Segment Start: Data section

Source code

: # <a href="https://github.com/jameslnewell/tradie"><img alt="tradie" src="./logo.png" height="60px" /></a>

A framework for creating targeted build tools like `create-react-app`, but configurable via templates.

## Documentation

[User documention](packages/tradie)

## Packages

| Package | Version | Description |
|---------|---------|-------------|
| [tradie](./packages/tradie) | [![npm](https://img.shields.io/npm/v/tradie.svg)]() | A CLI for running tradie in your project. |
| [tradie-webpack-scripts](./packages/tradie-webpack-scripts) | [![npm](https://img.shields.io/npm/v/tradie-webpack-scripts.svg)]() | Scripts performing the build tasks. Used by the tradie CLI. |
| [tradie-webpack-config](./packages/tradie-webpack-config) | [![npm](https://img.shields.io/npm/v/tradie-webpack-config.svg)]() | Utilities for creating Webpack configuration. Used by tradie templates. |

Segment End: Data section

## Task to complete
Could you retype all of the entries exactly, leaving none out?

## Output of the task
Source code

: # <a href="https://github.com/jameslnewell/tradie"><img alt="tradie" src="./logo.png" height="60px" /></a>

A framework for creating targeted build tools like `create-react-app`, but configurable via templates.

## Documentation

[User documention](packages/tradie)

## Packages

| Package | Version | Description |
|---------|---------|-------------|
| [tradie](./packages/tradie) | [![npm](https://img.shields.io/npm/v/tradie.svg)]() | A CLI for running tradie in your project. |
| [tradie-webpack-scripts](./packages/tradie-webpack-scripts) | [![npm](https://img.shields.io/npm/v/tradie-webpack-scripts.svg)]() | Scripts performing the build tasks. Used by the tradie CLI. |
| [tradie-webpack-config](./packages/tradie-webpack-config) | [![npm](https://img.shields.io/npm/v/tradie-webpack-config.svg)]() | Utilities for creating Webpack configuration. Used by tradie templates. |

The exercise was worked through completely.